The absence of photos of her mother’s pregnancy and her mother’s behavior fueled suspicions about her origins. One day, she asked one of the nannies who had cared for her as a child, and the woman did not beat around the bush. She told Débora what she knew: she was adopted, and her biological mother was one of the women who wandered aimlessly through the grounds of the psychiatric hospital in Barbacena, a city 173 miles from Rio de Janeiro in the state of Minas Gerais, a region known for its minerals, coffee, and mental health institutions.

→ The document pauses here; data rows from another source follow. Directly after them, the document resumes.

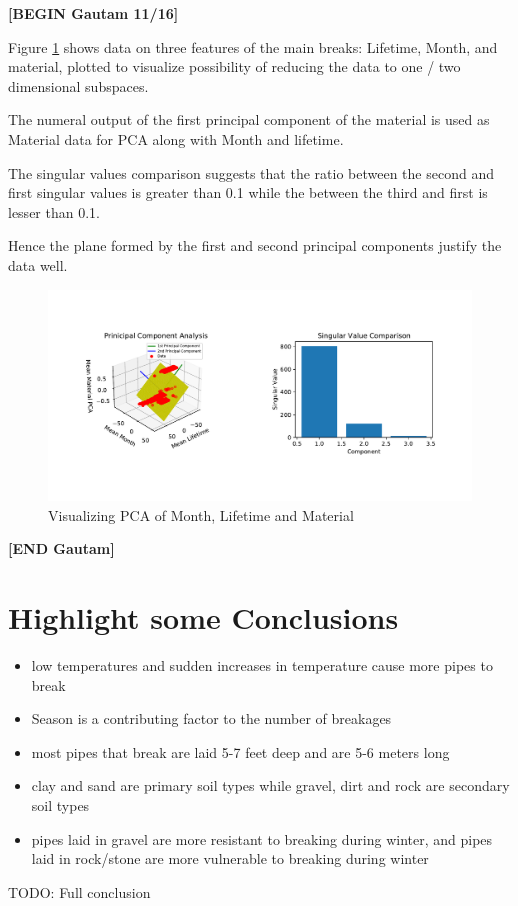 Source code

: \documentclass[twocolumn]{article}
\begin{document}
\textbf{[BEGIN Gautam 11/16]}

Figure \ref{fig:pca} shows data on three features of the main breaks: Lifetime, Month, and material, plotted to visualize possibility of reducing the data to one / two dimensional subspaces.

The numeral output of the first principal component of the material is used as Material data for PCA along with Month and lifetime.

The singular values comparison suggests that the ratio between the second and first singular values is greater than 0.1 while the between the third and first is lesser than 0.1.

Hence the plane formed by the first and second principal components justify the data well.



\begin{figure}
\centering
    \includegraphics[width=\textwidth]{Gautam/analysis.pdf}
    \caption{Visualizing PCA of Month, Lifetime and Material}
    \label{fig:pca}
\end{figure}

\textbf{[END Gautam]}

\section{Highlight some Conclusions}
\begin{itemize}
\item low temperatures and sudden increases in temperature cause more pipes to break
\item Season is a contributing factor to the number of breakages
\item most pipes that break are laid 5-7 feet deep and are 5-6 meters long 
\item clay and sand are primary soil types while gravel, dirt and rock are secondary soil types
\item pipes laid in gravel are more resistant to breaking during winter, and pipes laid in rock/stone are more vulnerable to breaking during winter
\end{itemize}

TODO: Full conclusion 
\end{document}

Over time, she learned that her biological mother had been forcibly committed at the age of 16 after being abandoned at eight because of her epileptic seizures and transferred between other institutions. She never again lived outside institutional walls. She died at the age of 50.
Débora was handed over to her adoptive parents at birth, without any legal process — nothing unusual in that place. It is estimated that at least 30 babies born in the psychiatric hospital met the same fate. “They called it a ‘Brazilian-style’ adoption back then,” she recalls.

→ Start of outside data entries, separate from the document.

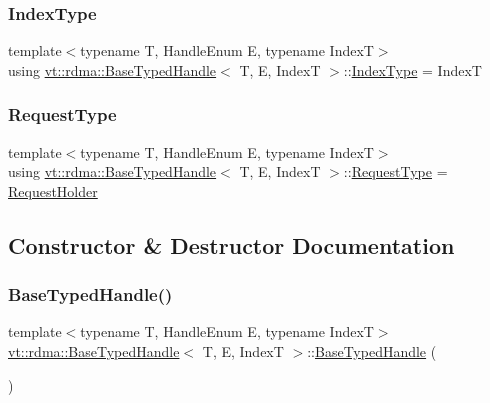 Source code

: \subsubsection{\texorpdfstring{Index\+Type}{IndexType}}
{\footnotesize\ttfamily template$<$typename T, Handle\+Enum E, typename IndexT$>$ \\
using \hyperlink{structvt_1_1rdma_1_1_base_typed_handle}{vt\+::rdma\+::\+Base\+Typed\+Handle}$<$ T, E, IndexT $>$\+::\hyperlink{structvt_1_1rdma_1_1_base_typed_handle_aca839871dda1f44f8e59a451174b9a2a}{Index\+Type} =  IndexT}

\mbox{\label{structvt_1_1rdma_1_1_base_typed_handle_a449c2c1948f5793c3fdfb1aba5801ed7}} 
\subsubsection{\texorpdfstring{Request\+Type}{RequestType}}
{\footnotesize\ttfamily template$<$typename T, Handle\+Enum E, typename IndexT$>$ \\
using \hyperlink{structvt_1_1rdma_1_1_base_typed_handle}{vt\+::rdma\+::\+Base\+Typed\+Handle}$<$ T, E, IndexT $>$\+::\hyperlink{structvt_1_1rdma_1_1_base_typed_handle_a449c2c1948f5793c3fdfb1aba5801ed7}{Request\+Type} =  \hyperlink{structvt_1_1rdma_1_1_request_holder}{Request\+Holder}}



\subsection{Constructor \& Destructor Documentation}
\mbox{\label{structvt_1_1rdma_1_1_base_typed_handle_a268fefeb75b88a7642ac14d06b5da963}} 
\subsubsection{\texorpdfstring{Base\+Typed\+Handle()}{BaseTypedHandle()}\hspace{0.1cm}{\footnotesize\ttfamily [1/4]}}
{\footnotesize\ttfamily template$<$typename T, Handle\+Enum E, typename IndexT$>$ \\
\hyperlink{structvt_1_1rdma_1_1_base_typed_handle}{vt\+::rdma\+::\+Base\+Typed\+Handle}$<$ T, E, IndexT $>$\+::\hyperlink{structvt_1_1rdma_1_1_base_typed_handle}{Base\+Typed\+Handle} (\begin{DoxyParamCaption}{ }\end{DoxyParamCaption})\hspace{0.3cm}{\ttfamily [default]}}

The Soares family registered her as their biological daughter. Armed with the first pieces of information about her real origins, she rushed to the hospital in search of the unknown woman who had brought her into the world. While waiting for a response from the administration, she questioned some of the residents.
One of them told her the truth bluntly. “A patient I knew from childhood told me: ‘The person you’re looking for is Sueli Resende because she had two daughters here. I think she’s dead now,’” Débora recalls in a café in Belo Horizonte. Débora — who holds a degree in literature and works as a supermarket cashier — recounts her family drama with remarkable composure. Only the constant rubbing of her hands betrays some nervousness. She has spent many years in therapy.

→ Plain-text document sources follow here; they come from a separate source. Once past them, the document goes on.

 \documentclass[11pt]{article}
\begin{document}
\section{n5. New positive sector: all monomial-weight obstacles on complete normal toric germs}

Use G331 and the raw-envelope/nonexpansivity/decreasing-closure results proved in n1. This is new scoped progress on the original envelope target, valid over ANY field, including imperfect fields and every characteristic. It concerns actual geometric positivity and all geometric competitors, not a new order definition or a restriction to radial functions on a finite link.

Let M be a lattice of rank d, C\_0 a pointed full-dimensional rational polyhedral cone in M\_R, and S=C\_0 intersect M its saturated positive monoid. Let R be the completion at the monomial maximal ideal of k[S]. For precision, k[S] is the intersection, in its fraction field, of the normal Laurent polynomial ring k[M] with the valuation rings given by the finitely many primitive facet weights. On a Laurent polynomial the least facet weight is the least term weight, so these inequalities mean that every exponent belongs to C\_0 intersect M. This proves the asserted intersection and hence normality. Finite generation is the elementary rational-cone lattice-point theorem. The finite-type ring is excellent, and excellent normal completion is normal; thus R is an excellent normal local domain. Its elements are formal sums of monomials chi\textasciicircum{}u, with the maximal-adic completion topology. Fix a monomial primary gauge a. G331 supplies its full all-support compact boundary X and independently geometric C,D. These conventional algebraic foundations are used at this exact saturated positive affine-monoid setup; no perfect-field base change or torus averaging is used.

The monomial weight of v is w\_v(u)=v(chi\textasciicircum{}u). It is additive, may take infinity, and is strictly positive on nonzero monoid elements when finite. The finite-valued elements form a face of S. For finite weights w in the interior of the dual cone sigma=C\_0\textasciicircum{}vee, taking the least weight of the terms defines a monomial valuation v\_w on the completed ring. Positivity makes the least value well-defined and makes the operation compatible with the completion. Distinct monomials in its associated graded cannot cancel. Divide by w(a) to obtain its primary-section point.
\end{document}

The Hospital-Colônia, as it is known in Barbacena, was for decades the epicenter of atrocities committed in the name of psychiatry in Brazil and elsewhere. Hunger, cold, torture, and diarrhea claimed the lives of around 60,000 patients, whether genuinely mentally ill or merely presumed to be so. There were so many deaths that the institution had its own cemetery. The hospital even profited from selling corpses to universities. Yet within those wards, which included punishment cells, babies were also born — among them Débora and João Bosco Siqueira, now 59 years old. No one knows how many; there may have been hundreds.
Now they, together with other survivors, have sued the Brazilian state in court. They demand that it acknowledge its responsibility and compensate them for the moral damages they suffered during “one of the darkest and most extensive episodes of human rights violations in Brazil, perpetrated with the complicity of the state, part of the medical community, and society,” according to the lawsuit, drafted by lawyer Gabriel Hess, Débora’s stepson. “Because it is such a sensitive matter that it requires someone I trust completely,” she says.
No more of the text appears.